Tuesday was the first of four days that lawmakers can file proposed bills in advance of the upcoming legislative session. Bills filed Tuesday included:
H.3344, by Rep. Wendell Gilliard, D-Charleston, would create “the hate crime of assault and battery upon a homeless person.”
H.4343, by Rep. Bakari Sellers, D-Bamberg, would increase the penalty for criminal domestic violence to 180 days in jail from 30 days in jail.
H.4352, also by Sellers, would require the state to release data on the high school graduation rate, based on race or ethnicity, by Sept. 1 of each year.
H.4356, by Rep. Raye Felder, R-York, would let voters decide if their county should raise the gas tax to pay for road repairs.
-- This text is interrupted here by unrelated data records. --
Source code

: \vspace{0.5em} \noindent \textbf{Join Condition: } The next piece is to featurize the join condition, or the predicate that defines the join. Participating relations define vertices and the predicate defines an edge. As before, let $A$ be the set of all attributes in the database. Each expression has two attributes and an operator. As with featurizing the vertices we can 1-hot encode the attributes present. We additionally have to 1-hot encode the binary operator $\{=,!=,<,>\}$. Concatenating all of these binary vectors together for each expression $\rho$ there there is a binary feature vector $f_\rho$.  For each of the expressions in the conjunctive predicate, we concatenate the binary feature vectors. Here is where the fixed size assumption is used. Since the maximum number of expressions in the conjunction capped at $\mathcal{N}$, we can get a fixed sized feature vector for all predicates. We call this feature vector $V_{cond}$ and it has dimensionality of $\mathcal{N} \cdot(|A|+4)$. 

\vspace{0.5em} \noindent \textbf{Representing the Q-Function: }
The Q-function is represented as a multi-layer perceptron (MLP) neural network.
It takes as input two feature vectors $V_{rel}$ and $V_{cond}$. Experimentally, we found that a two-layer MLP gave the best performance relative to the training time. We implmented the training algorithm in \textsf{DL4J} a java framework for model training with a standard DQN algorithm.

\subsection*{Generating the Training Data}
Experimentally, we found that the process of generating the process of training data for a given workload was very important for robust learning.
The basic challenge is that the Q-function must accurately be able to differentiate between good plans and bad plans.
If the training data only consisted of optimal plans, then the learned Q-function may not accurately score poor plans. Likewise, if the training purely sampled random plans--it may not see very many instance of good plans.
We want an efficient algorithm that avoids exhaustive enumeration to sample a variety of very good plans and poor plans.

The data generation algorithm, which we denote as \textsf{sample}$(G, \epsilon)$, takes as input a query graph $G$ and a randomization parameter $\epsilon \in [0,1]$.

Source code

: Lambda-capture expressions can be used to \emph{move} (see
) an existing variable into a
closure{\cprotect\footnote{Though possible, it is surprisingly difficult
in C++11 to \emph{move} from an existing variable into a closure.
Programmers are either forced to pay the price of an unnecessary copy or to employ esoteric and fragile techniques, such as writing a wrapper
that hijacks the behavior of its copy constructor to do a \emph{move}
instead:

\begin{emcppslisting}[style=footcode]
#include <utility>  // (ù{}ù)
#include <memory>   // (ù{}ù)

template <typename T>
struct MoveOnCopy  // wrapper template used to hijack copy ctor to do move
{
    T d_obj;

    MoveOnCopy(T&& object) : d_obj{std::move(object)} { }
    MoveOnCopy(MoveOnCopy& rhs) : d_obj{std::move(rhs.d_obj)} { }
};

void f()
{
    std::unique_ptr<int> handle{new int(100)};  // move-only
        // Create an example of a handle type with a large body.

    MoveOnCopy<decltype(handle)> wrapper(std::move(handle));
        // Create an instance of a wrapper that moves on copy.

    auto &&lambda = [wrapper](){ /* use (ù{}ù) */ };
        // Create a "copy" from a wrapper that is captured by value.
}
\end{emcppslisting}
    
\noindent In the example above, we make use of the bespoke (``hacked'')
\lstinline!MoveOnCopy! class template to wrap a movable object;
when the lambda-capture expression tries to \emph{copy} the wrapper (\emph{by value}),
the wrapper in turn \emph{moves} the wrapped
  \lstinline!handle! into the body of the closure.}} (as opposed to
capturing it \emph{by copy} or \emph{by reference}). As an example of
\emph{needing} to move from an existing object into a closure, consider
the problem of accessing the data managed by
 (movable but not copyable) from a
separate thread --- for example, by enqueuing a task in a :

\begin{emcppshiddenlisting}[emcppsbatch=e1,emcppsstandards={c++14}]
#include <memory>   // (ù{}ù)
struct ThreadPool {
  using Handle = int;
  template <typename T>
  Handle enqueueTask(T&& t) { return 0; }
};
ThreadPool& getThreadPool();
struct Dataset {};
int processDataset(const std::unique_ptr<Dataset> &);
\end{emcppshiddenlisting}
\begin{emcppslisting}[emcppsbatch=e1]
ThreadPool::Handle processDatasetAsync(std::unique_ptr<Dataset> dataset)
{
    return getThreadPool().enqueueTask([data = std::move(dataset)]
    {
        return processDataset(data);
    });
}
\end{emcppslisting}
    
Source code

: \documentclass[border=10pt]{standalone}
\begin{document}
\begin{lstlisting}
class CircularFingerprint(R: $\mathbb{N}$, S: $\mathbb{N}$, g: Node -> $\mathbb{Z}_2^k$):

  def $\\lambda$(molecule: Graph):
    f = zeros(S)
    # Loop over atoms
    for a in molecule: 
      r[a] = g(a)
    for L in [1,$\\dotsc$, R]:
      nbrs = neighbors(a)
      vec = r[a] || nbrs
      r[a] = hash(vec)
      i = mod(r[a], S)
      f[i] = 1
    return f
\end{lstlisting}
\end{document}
H.4370, by Rep. John King, D-York, would allow funeral homes to refuse to release bodies until they are paid for their services.
H.4373, by Rep. Josh Putnam, R-Greenville, would require S.C. public officials to receive “continuing ethics instruction.”
“I just figured we always do things that say we love and care about animals,” said sponsor state Rep. Wendell Gilliard, D-Charleston. “But we put more emphasis on them than we do on the homeless people in the state of South Carolina.”
Gilliard, a five-year Statehouse veteran, said the homeless deserve special protections because of their vulnerability.
“Being out there and having no place to go, they become more susceptible to robbery, rape and murder,” he said. “They actually become prey.”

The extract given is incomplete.